> **EXERCISE BRIEF**
Please set down, unchanged, the line containing "na uživatelském rozhraní strávit méně času." and all the lines that follow it until the data below ends.

> **GIVEN RECORDS**
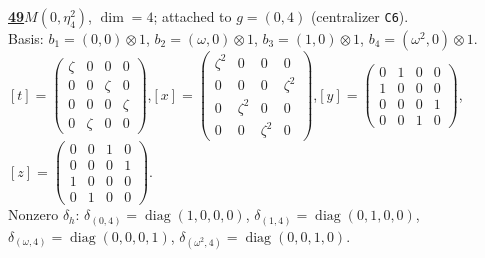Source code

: \begin{samepage}\noindent\textbf{\underline{49}}\quad $M(0,\eta^{2}_{4})$, $\dim=4$; attached to $g=(0,4)$ (centralizer \texttt{C6}).\\
Basis: $b_{1}=(0,0)\otimes 1$, $b_{2}=(\omega,0)\otimes 1$, $b_{3}=(1,0)\otimes 1$, $b_{4}=(\omega^2,0)\otimes 1$.\\
$[t]=\left(\begin{smallmatrix} \zeta & 0 & 0 & 0 \\ 0 & 0 & \zeta & 0 \\ 0 & 0 & 0 & \zeta \\ 0 & \zeta & 0 & 0 \end{smallmatrix}\right)$,\quad $[x]=\left(\begin{smallmatrix} \zeta^2 & 0 & 0 & 0 \\ 0 & 0 & 0 & \zeta^2 \\ 0 & \zeta^2 & 0 & 0 \\ 0 & 0 & \zeta^2 & 0 \end{smallmatrix}\right)$,\quad $[y]=\left(\begin{smallmatrix} 0 & 1 & 0 & 0 \\ 1 & 0 & 0 & 0 \\ 0 & 0 & 0 & 1 \\ 0 & 0 & 1 & 0 \end{smallmatrix}\right)$,\quad $[z]=\left(\begin{smallmatrix} 0 & 0 & 1 & 0 \\ 0 & 0 & 0 & 1 \\ 1 & 0 & 0 & 0 \\ 0 & 1 & 0 & 0 \end{smallmatrix}\right)$.\\
Nonzero $\delta_h$: $\delta_{(0,4)}=\operatorname{diag}(1,0,0,0)$, $\delta_{(1,4)}=\operatorname{diag}(0,1,0,0)$, $\delta_{(\omega,4)}=\operatorname{diag}(0,0,0,1)$, $\delta_{(\omega^2,4)}=\operatorname{diag}(0,0,1,0)$.\end{samepage}
\medskip

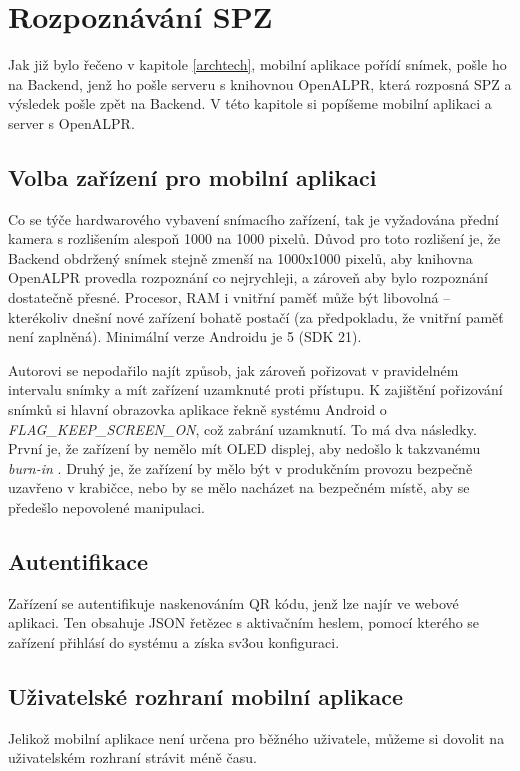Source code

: 
\chapter{Rozpoznávání SPZ}

Jak již bylo řečeno v kapitole \ref{archtech}, mobilní aplikace pořídí snímek,
pošle ho na Backend, jenž ho pošle serveru s knihovnou OpenALPR, která
rozposná SPZ a výsledek pošle zpět na Backend. V této kapitole si popíšeme
mobilní aplikaci a server s OpenALPR.

\section{Volba zařízení pro mobilní aplikaci}

Co se týče hardwarového vybavení snímacího zařízení, tak je vyžadována přední kamera
s rozlišením alespoň 1000 na 1000 pixelů. Důvod pro toto rozlišení je, že Backend obdržený snímek
stejně zmenší na 1000x1000 pixelů, aby knihovna OpenALPR provedla rozpoznání co nejrychleji, a zároveň
aby bylo rozpoznání dostatečně přesné. Procesor, RAM i vnitřní paměť může být libovolná -- kterékoliv
dnešní nové zařízení bohatě postačí (za předpokladu, že vnitřní paměť není zaplněná).
Minimální verze Androidu je 5 (SDK 21).

Autorovi se nepodařilo najít způsob, jak zároveň pořizovat v pravidelném intervalu snímky
a mít zařízení uzamknuté proti přístupu. K zajištění pořizování snímků si hlavní
obrazovka aplikace řekně systému Android o \textit{FLAG\_KEEP\_SCREEN\_ON}, což zabrání uzamknutí.
To má dva následky. První je, že zařízení by nemělo mít OLED displej, aby nedošlo k takzvanému
\textit{burn-in} \citep[viz][]{OledBurnIn}. Druhý je, že zařízení by mělo být v produkčním provozu
bezpečně uzavřeno v krabičce, nebo by se mělo nacházet na bezpečném místě, aby se předešlo
nepovolené manipulaci.

\section{Autentifikace}

Zařízení se autentifikuje naskenováním QR kódu, jenž lze najír ve webové aplikaci. Ten obsahuje
JSON řetězec s aktivačním heslem, pomocí kterého se zařízení přihlásí do systému a získa sv3ou konfiguraci.

\section{Uživatelské rozhraní mobilní aplikace}

Jelikož mobilní aplikace není určena pro běžného uživatele, můžeme si dovolit
na uživatelském rozhraní strávit méně času.

\section{}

> **OUTPUT OF THE EXERCISE**
na uživatelském rozhraní strávit méně času.

\section{}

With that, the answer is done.